• [Document images with source code]:
****
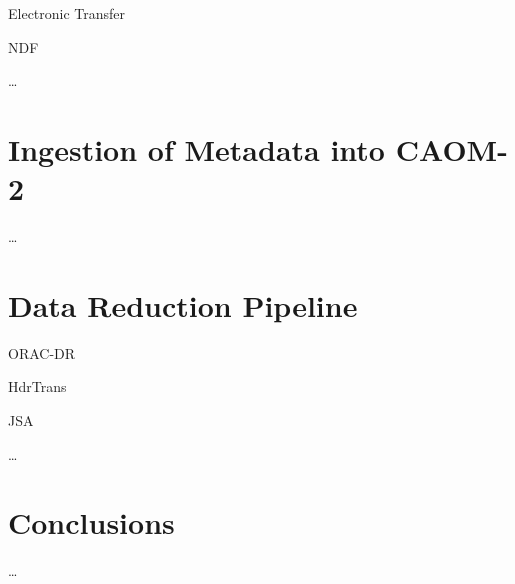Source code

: \documentclass[11pt,twoside]{article}
\begin{document}
Electronic Transfer \citep{2005ASPC..347..647M}

NDF \citep{P91_adassxxiii}

\ldots

\section{Ingestion of Metadata into CAOM-2}

\ldots

\section{Data Reduction Pipeline}

ORAC-DR \citep{1999ASPC..172...11E,2008AN....329..295C}

HdrTrans \citep[section 2.2]{2008AN....329..295C}

JSA \citep{2011ASPC..442..203E}

\ldots

\section{Conclusions}

\ldots


\end{document}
****
The copy must reproduce every entry exactly while excluding all pictures.

• [EXERCISE RESPONSE]:
Source code

: \documentclass[11pt,twoside]{article}
\begin{document}
Electronic Transfer \citep{2005ASPC..347..647M}

NDF \citep{P91_adassxxiii}

\ldots

\section{Ingestion of Metadata into CAOM-2}

\ldots

\section{Data Reduction Pipeline}

ORAC-DR \citep{1999ASPC..172...11E,2008AN....329..295C}

HdrTrans \citep[section 2.2]{2008AN....329..295C}

JSA \citep{2011ASPC..442..203E}

\ldots

\section{Conclusions}

\ldots


\end{document}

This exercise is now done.